[Stored records]
····················
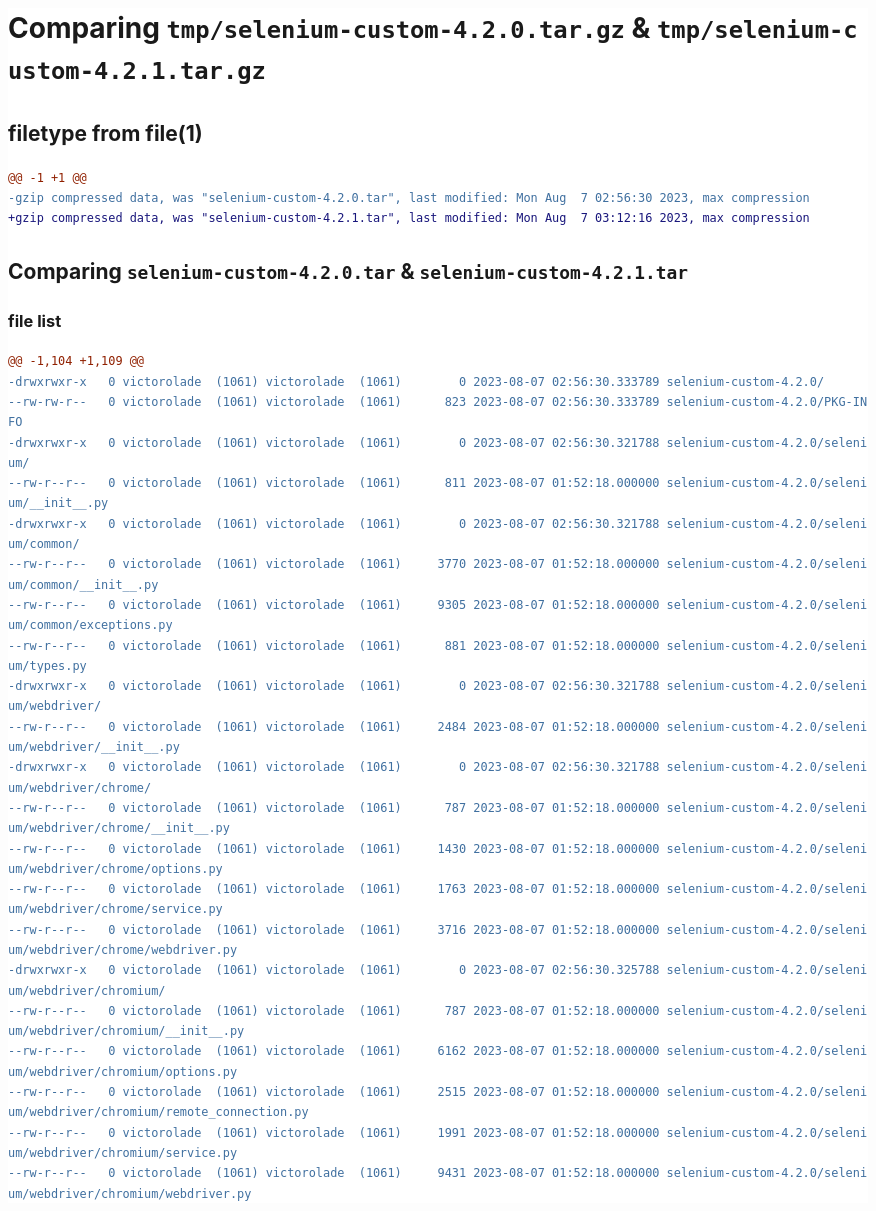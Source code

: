 # Comparing `tmp/selenium-custom-4.2.0.tar.gz` & `tmp/selenium-custom-4.2.1.tar.gz`

## filetype from file(1)

```diff
@@ -1 +1 @@
-gzip compressed data, was "selenium-custom-4.2.0.tar", last modified: Mon Aug  7 02:56:30 2023, max compression
+gzip compressed data, was "selenium-custom-4.2.1.tar", last modified: Mon Aug  7 03:12:16 2023, max compression
```

## Comparing `selenium-custom-4.2.0.tar` & `selenium-custom-4.2.1.tar`

### file list

```diff
@@ -1,104 +1,109 @@
-drwxrwxr-x   0 victorolade  (1061) victorolade  (1061)        0 2023-08-07 02:56:30.333789 selenium-custom-4.2.0/
--rw-rw-r--   0 victorolade  (1061) victorolade  (1061)      823 2023-08-07 02:56:30.333789 selenium-custom-4.2.0/PKG-INFO
-drwxrwxr-x   0 victorolade  (1061) victorolade  (1061)        0 2023-08-07 02:56:30.321788 selenium-custom-4.2.0/selenium/
--rw-r--r--   0 victorolade  (1061) victorolade  (1061)      811 2023-08-07 01:52:18.000000 selenium-custom-4.2.0/selenium/__init__.py
-drwxrwxr-x   0 victorolade  (1061) victorolade  (1061)        0 2023-08-07 02:56:30.321788 selenium-custom-4.2.0/selenium/common/
--rw-r--r--   0 victorolade  (1061) victorolade  (1061)     3770 2023-08-07 01:52:18.000000 selenium-custom-4.2.0/selenium/common/__init__.py
--rw-r--r--   0 victorolade  (1061) victorolade  (1061)     9305 2023-08-07 01:52:18.000000 selenium-custom-4.2.0/selenium/common/exceptions.py
--rw-r--r--   0 victorolade  (1061) victorolade  (1061)      881 2023-08-07 01:52:18.000000 selenium-custom-4.2.0/selenium/types.py
-drwxrwxr-x   0 victorolade  (1061) victorolade  (1061)        0 2023-08-07 02:56:30.321788 selenium-custom-4.2.0/selenium/webdriver/
--rw-r--r--   0 victorolade  (1061) victorolade  (1061)     2484 2023-08-07 01:52:18.000000 selenium-custom-4.2.0/selenium/webdriver/__init__.py
-drwxrwxr-x   0 victorolade  (1061) victorolade  (1061)        0 2023-08-07 02:56:30.321788 selenium-custom-4.2.0/selenium/webdriver/chrome/
--rw-r--r--   0 victorolade  (1061) victorolade  (1061)      787 2023-08-07 01:52:18.000000 selenium-custom-4.2.0/selenium/webdriver/chrome/__init__.py
--rw-r--r--   0 victorolade  (1061) victorolade  (1061)     1430 2023-08-07 01:52:18.000000 selenium-custom-4.2.0/selenium/webdriver/chrome/options.py
--rw-r--r--   0 victorolade  (1061) victorolade  (1061)     1763 2023-08-07 01:52:18.000000 selenium-custom-4.2.0/selenium/webdriver/chrome/service.py
--rw-r--r--   0 victorolade  (1061) victorolade  (1061)     3716 2023-08-07 01:52:18.000000 selenium-custom-4.2.0/selenium/webdriver/chrome/webdriver.py
-drwxrwxr-x   0 victorolade  (1061) victorolade  (1061)        0 2023-08-07 02:56:30.325788 selenium-custom-4.2.0/selenium/webdriver/chromium/
--rw-r--r--   0 victorolade  (1061) victorolade  (1061)      787 2023-08-07 01:52:18.000000 selenium-custom-4.2.0/selenium/webdriver/chromium/__init__.py
--rw-r--r--   0 victorolade  (1061) victorolade  (1061)     6162 2023-08-07 01:52:18.000000 selenium-custom-4.2.0/selenium/webdriver/chromium/options.py
--rw-r--r--   0 victorolade  (1061) victorolade  (1061)     2515 2023-08-07 01:52:18.000000 selenium-custom-4.2.0/selenium/webdriver/chromium/remote_connection.py
--rw-r--r--   0 victorolade  (1061) victorolade  (1061)     1991 2023-08-07 01:52:18.000000 selenium-custom-4.2.0/selenium/webdriver/chromium/service.py
--rw-r--r--   0 victorolade  (1061) victorolade  (1061)     9431 2023-08-07 01:52:18.000000 selenium-custom-4.2.0/selenium/webdriver/chromium/webdriver.py
```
····················
▶ **Task brief**
Give the count of lines in the records above that hold the string "chrome", and only that count.

▶ **Answer for the task**
5